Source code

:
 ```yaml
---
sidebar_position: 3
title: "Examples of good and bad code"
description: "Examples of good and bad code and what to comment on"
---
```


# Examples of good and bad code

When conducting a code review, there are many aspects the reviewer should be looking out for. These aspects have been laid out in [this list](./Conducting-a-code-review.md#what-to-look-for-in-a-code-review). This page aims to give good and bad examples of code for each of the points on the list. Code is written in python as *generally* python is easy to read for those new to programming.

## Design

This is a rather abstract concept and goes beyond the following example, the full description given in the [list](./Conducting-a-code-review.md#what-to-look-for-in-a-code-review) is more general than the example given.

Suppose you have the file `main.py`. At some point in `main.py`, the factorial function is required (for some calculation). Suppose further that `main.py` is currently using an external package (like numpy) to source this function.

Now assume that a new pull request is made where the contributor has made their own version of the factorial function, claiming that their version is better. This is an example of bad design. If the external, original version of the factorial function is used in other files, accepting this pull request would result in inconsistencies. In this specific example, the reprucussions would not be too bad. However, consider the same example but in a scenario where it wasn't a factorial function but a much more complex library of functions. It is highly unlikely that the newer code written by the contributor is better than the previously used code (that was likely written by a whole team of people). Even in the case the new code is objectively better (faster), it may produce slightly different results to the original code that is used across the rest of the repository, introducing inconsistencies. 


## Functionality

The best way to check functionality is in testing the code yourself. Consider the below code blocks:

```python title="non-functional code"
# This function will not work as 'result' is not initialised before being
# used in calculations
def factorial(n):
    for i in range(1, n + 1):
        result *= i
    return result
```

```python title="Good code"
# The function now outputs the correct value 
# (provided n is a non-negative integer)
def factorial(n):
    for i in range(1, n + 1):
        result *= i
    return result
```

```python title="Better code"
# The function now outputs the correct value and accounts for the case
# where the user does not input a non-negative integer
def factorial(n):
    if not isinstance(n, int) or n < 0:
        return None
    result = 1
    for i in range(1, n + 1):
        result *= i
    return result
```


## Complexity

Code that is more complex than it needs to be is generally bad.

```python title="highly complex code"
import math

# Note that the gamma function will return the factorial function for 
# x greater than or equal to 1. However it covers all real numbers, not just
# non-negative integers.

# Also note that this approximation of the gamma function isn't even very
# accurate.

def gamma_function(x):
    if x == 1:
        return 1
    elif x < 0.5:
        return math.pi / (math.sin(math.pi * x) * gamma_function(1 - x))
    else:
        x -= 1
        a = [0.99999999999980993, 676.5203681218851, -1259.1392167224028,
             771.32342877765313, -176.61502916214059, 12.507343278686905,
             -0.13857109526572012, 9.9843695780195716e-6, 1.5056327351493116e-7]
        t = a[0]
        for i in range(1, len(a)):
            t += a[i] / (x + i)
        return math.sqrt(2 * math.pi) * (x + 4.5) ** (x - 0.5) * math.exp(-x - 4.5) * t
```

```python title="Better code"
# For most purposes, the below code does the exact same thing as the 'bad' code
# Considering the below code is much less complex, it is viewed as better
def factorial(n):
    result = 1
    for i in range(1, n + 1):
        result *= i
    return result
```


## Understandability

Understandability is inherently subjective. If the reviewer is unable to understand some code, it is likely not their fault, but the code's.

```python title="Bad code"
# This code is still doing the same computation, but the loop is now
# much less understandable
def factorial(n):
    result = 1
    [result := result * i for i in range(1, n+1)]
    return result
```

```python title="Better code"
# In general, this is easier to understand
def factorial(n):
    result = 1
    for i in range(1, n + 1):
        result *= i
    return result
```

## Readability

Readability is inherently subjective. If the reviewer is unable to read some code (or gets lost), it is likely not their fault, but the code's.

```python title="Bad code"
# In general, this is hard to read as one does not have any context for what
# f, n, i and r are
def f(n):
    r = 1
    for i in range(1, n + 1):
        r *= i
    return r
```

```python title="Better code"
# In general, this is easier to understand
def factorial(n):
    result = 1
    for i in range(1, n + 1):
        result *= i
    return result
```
★ ★ ★ ★ ★ ★ ★
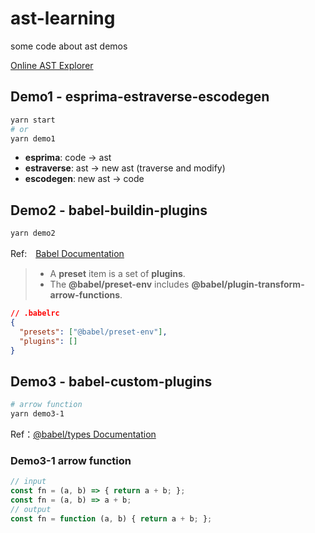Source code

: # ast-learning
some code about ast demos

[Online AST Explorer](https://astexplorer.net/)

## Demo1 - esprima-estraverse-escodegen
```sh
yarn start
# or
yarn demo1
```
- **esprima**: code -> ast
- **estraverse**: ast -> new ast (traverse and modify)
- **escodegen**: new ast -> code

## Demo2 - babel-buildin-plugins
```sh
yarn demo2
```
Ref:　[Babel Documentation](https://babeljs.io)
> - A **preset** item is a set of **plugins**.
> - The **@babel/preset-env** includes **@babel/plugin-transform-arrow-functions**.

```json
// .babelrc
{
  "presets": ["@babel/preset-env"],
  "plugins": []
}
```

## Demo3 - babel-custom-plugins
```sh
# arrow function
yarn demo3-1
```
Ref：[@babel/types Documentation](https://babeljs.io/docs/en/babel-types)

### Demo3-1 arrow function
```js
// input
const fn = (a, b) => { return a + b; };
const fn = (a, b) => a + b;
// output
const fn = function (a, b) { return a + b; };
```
★ ★ ★ ★ ★ ★ ★
Problem description
Collect, from the material above, every line containing the word "subjective".

Response to the task
Understandability is inherently subjective. If the reviewer is unable to understand some code, it is likely not their fault, but the code's.
Readability is inherently subjective. If the reviewer is unable to read some code (or gets lost), it is likely not their fault, but the code's.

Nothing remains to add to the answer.